Report each line of the listing below that holds "author".
(SUPPLIED MATERIAL)
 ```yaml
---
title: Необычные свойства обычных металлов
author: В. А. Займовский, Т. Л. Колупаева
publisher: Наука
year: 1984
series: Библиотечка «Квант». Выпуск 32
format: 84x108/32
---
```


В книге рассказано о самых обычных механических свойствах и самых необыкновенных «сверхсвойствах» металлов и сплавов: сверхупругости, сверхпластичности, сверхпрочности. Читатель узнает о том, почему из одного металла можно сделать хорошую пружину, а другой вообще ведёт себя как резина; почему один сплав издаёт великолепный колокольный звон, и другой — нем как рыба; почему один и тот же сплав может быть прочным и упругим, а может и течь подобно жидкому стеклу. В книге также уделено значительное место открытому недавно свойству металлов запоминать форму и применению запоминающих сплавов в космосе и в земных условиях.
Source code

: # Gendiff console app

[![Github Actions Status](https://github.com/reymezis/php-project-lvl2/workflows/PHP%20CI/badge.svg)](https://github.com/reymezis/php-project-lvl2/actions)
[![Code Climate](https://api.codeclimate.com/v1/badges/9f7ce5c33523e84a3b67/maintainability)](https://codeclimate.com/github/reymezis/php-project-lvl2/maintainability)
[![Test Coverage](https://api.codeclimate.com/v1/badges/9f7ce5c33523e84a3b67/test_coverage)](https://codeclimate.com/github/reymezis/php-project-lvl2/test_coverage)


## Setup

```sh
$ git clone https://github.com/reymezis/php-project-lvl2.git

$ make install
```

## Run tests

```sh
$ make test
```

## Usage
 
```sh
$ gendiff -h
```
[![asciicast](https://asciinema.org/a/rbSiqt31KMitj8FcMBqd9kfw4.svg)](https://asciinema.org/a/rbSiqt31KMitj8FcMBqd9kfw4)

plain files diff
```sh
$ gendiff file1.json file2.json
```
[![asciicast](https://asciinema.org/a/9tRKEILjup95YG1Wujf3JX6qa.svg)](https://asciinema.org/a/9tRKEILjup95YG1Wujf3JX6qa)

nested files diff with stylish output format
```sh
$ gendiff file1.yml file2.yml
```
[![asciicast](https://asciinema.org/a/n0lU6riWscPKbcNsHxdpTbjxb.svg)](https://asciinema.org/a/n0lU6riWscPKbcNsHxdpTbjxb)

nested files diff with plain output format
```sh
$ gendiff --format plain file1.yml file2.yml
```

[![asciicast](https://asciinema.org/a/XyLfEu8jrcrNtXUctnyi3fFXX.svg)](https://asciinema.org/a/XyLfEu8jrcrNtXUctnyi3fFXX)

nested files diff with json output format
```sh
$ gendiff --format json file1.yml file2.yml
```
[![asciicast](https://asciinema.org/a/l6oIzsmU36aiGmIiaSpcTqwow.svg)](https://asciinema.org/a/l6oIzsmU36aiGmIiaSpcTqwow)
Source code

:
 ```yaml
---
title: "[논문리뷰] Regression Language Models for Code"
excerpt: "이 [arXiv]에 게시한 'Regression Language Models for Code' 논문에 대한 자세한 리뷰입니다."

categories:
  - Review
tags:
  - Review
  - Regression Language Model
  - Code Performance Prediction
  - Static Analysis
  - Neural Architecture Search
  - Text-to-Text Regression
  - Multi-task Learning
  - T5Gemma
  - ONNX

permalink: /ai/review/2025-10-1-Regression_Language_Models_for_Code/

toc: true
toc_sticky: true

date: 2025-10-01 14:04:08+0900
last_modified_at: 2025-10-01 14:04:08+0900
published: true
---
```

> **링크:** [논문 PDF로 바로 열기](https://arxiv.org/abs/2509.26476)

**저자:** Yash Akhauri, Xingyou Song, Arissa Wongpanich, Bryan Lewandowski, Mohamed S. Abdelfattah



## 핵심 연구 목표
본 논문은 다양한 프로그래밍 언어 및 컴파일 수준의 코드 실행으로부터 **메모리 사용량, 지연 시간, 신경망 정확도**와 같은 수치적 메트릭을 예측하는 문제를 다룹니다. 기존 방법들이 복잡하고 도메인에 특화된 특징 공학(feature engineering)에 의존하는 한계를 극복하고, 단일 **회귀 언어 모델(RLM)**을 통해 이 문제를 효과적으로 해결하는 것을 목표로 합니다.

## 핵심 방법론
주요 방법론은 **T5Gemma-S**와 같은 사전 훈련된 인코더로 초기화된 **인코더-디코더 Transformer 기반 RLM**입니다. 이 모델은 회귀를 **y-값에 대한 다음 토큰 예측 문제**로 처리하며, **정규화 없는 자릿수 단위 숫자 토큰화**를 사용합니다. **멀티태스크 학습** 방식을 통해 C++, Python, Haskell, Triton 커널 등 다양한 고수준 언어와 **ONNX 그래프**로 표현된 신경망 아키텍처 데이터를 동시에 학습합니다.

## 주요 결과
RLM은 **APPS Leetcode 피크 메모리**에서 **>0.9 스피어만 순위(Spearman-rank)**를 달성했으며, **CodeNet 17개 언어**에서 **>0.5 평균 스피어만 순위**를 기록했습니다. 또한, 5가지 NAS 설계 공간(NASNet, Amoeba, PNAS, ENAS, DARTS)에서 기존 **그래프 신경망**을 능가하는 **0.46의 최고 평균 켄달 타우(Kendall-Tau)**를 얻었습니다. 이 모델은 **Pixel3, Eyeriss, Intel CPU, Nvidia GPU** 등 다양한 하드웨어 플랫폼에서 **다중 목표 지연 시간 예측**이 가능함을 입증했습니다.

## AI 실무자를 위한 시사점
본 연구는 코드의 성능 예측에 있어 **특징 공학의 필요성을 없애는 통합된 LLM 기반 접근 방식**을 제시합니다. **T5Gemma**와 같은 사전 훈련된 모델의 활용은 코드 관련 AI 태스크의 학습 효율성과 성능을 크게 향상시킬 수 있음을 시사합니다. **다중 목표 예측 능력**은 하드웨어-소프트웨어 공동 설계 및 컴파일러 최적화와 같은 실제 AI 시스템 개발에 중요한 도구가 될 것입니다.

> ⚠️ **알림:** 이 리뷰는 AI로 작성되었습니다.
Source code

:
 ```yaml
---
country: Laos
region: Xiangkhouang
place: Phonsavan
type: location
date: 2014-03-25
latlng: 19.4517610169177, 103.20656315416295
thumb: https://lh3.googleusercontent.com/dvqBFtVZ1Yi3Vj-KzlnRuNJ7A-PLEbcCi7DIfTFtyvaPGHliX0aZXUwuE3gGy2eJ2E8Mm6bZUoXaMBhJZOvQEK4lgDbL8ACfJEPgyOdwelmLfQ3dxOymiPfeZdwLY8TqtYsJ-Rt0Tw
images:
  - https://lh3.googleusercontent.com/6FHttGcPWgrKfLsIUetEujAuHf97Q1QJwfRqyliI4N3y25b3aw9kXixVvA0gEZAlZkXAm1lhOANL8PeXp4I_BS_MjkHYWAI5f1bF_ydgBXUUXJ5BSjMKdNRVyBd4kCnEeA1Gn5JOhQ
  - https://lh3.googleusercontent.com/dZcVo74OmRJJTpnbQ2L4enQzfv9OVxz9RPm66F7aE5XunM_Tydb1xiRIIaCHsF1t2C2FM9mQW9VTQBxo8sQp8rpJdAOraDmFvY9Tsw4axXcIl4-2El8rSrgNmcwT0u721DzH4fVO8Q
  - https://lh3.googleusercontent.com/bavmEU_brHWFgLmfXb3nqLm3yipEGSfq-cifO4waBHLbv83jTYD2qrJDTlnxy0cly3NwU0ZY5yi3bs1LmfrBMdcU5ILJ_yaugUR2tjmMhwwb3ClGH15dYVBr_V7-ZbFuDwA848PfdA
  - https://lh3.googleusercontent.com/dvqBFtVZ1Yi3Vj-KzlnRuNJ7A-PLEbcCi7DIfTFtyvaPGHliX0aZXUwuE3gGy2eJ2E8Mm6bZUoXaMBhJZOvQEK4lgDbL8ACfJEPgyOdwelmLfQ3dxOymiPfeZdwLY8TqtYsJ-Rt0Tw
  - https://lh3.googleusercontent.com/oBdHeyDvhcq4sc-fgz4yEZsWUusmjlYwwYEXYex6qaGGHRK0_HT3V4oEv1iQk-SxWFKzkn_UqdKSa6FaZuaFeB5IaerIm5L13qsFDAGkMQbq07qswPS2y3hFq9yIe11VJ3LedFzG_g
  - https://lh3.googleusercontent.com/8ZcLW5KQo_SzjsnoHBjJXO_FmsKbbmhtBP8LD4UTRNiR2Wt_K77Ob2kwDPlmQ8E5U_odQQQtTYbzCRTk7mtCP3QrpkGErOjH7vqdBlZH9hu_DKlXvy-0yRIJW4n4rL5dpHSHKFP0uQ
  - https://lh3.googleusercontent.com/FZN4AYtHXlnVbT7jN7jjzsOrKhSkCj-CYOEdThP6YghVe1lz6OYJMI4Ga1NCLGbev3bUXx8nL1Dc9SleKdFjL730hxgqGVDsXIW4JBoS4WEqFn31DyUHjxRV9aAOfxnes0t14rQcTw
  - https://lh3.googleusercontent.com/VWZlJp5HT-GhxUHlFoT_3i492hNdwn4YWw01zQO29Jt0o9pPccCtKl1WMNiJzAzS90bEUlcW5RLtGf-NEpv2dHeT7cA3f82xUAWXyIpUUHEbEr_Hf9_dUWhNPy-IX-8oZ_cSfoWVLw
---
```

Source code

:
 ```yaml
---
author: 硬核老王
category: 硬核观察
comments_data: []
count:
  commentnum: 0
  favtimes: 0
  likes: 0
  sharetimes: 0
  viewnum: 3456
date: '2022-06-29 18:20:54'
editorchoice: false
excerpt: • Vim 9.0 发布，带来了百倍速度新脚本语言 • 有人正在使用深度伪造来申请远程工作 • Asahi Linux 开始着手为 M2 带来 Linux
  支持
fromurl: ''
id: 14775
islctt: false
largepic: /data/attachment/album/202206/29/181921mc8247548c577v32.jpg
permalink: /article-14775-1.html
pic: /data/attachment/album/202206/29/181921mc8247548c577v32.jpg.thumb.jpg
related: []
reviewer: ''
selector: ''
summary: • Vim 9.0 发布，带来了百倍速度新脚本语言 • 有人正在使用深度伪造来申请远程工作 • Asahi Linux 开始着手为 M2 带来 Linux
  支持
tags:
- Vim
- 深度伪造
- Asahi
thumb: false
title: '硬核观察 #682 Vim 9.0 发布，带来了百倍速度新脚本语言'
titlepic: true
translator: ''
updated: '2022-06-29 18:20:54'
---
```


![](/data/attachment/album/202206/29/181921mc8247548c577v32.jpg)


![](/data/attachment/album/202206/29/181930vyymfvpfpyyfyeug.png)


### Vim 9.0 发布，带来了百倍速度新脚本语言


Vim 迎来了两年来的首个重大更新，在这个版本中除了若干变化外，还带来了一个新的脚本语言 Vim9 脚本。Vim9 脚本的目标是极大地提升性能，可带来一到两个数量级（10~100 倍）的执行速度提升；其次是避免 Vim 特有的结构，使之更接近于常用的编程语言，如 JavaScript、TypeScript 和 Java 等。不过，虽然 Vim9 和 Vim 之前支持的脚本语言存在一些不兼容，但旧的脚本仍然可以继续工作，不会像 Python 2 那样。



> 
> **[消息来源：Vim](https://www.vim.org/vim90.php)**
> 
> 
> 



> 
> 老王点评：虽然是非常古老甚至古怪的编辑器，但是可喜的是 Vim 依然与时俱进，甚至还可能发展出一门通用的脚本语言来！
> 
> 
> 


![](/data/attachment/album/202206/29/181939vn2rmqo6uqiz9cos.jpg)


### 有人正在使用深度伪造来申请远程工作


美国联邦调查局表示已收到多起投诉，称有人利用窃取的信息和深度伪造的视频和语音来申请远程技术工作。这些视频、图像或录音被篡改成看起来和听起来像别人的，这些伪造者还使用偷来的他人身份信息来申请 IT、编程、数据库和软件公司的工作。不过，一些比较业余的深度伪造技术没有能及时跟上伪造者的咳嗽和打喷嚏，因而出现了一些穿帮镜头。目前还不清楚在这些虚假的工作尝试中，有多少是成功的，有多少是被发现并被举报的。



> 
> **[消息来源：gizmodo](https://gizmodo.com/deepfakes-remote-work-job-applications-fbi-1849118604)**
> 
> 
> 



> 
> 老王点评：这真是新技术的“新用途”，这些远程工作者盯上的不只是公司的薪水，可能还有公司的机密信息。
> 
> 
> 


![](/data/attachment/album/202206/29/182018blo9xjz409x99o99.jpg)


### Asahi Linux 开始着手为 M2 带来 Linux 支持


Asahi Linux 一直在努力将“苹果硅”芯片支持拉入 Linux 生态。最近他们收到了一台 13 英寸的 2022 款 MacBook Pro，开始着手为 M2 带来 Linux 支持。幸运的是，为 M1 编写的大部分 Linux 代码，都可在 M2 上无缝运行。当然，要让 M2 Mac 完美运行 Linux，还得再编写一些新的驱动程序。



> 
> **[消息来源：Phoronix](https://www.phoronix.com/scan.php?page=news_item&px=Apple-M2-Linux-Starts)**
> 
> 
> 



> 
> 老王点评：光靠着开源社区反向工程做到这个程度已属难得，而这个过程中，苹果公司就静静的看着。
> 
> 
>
(End SUPPLIED MATERIAL)
RESPONSE BELOW ::
author: В. А. Займовский, Т. Л. Колупаева
author: 硬核老王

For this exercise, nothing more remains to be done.